Start of Material for this exercise

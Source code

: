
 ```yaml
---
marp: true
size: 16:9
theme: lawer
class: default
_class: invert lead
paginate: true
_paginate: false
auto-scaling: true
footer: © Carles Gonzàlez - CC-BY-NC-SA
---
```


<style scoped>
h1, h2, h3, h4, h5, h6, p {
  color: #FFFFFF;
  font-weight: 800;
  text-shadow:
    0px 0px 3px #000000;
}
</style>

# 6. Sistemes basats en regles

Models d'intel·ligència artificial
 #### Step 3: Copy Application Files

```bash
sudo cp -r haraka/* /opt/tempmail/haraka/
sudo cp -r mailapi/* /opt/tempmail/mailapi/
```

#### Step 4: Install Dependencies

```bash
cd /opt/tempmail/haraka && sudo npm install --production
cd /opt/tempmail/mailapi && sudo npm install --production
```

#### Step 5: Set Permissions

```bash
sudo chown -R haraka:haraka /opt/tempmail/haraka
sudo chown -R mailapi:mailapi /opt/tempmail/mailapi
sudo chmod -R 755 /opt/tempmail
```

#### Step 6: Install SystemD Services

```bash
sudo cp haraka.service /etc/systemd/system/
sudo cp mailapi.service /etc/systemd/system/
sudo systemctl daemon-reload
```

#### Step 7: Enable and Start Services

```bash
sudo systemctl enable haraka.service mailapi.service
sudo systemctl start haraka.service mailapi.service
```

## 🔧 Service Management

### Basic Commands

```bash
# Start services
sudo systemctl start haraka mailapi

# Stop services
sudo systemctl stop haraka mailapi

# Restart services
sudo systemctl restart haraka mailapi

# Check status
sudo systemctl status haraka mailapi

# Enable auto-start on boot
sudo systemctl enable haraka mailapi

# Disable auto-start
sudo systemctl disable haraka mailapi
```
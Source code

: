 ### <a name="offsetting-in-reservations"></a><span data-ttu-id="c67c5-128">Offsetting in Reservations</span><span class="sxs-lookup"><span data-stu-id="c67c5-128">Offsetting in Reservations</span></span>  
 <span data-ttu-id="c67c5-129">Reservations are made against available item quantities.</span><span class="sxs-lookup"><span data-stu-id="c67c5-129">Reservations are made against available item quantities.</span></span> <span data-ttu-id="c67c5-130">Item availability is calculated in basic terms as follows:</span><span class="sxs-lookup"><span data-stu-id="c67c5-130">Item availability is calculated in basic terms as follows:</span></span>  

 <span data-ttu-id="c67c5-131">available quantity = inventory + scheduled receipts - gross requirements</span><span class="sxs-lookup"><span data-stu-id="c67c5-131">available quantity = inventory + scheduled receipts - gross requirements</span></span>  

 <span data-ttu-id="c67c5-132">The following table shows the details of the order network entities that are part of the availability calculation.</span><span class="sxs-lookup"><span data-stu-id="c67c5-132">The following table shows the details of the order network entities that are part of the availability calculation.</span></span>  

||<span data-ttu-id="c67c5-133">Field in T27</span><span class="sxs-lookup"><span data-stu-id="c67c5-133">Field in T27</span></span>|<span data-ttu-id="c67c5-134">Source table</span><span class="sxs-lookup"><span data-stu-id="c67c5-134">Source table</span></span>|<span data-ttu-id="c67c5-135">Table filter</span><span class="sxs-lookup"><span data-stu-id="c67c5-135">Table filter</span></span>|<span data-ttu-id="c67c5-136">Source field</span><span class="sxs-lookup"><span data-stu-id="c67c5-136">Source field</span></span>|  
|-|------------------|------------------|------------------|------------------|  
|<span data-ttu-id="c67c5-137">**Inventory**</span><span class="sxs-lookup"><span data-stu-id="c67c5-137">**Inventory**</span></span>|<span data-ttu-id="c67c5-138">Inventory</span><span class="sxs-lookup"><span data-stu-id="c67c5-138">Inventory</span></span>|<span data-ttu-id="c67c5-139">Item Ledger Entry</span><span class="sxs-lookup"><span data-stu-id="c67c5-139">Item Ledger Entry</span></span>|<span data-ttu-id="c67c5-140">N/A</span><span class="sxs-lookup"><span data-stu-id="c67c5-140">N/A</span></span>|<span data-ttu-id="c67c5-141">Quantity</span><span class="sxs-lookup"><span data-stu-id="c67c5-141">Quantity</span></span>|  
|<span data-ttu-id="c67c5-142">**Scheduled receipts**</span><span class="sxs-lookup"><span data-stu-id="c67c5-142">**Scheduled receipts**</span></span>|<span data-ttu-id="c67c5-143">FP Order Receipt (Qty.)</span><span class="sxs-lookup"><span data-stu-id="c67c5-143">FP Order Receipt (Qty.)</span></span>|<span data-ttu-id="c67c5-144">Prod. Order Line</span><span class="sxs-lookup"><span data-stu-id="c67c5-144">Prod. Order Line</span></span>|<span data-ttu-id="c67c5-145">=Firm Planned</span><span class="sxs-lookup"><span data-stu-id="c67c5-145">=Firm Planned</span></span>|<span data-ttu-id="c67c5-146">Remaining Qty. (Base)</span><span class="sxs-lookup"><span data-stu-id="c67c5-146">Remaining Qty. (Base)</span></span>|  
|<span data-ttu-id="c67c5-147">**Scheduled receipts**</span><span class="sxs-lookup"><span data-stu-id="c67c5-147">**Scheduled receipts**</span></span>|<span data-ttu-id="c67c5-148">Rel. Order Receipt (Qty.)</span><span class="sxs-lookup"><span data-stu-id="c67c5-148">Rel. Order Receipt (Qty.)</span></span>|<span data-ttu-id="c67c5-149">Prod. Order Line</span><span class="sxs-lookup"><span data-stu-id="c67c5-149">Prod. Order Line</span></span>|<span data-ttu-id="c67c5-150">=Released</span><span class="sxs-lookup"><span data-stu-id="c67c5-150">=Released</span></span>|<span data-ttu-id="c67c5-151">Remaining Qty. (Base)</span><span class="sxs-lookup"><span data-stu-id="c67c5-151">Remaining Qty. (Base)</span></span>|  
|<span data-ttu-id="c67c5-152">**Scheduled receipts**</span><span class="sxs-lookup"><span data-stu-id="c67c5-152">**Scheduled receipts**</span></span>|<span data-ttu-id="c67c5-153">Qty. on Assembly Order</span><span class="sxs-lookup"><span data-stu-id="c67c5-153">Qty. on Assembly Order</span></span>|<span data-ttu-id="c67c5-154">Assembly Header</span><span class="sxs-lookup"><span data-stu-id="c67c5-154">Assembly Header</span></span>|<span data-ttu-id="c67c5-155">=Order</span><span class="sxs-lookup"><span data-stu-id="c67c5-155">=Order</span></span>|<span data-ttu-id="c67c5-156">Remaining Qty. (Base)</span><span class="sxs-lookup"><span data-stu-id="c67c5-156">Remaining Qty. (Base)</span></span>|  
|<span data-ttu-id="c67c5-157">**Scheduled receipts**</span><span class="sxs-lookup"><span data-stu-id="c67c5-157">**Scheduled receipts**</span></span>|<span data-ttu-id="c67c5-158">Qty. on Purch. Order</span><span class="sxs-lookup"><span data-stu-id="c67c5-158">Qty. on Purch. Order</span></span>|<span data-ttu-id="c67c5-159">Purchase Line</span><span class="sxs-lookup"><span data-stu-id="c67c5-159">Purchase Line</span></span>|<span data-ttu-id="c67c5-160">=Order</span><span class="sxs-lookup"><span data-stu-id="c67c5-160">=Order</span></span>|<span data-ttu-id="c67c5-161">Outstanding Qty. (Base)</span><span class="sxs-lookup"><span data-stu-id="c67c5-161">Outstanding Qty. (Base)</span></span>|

End of Material for this exercise

» **What to work on**: Find the word "tempmail" in the listing above. Copy each line where it appears.

» **The answer**:
sudo cp -r haraka/* /opt/tempmail/haraka/
sudo cp -r mailapi/* /opt/tempmail/mailapi/
cd /opt/tempmail/haraka && sudo npm install --production
cd /opt/tempmail/mailapi && sudo npm install --production
sudo chown -R haraka:haraka /opt/tempmail/haraka
sudo chown -R mailapi:mailapi /opt/tempmail/mailapi
sudo chmod -R 755 /opt/tempmail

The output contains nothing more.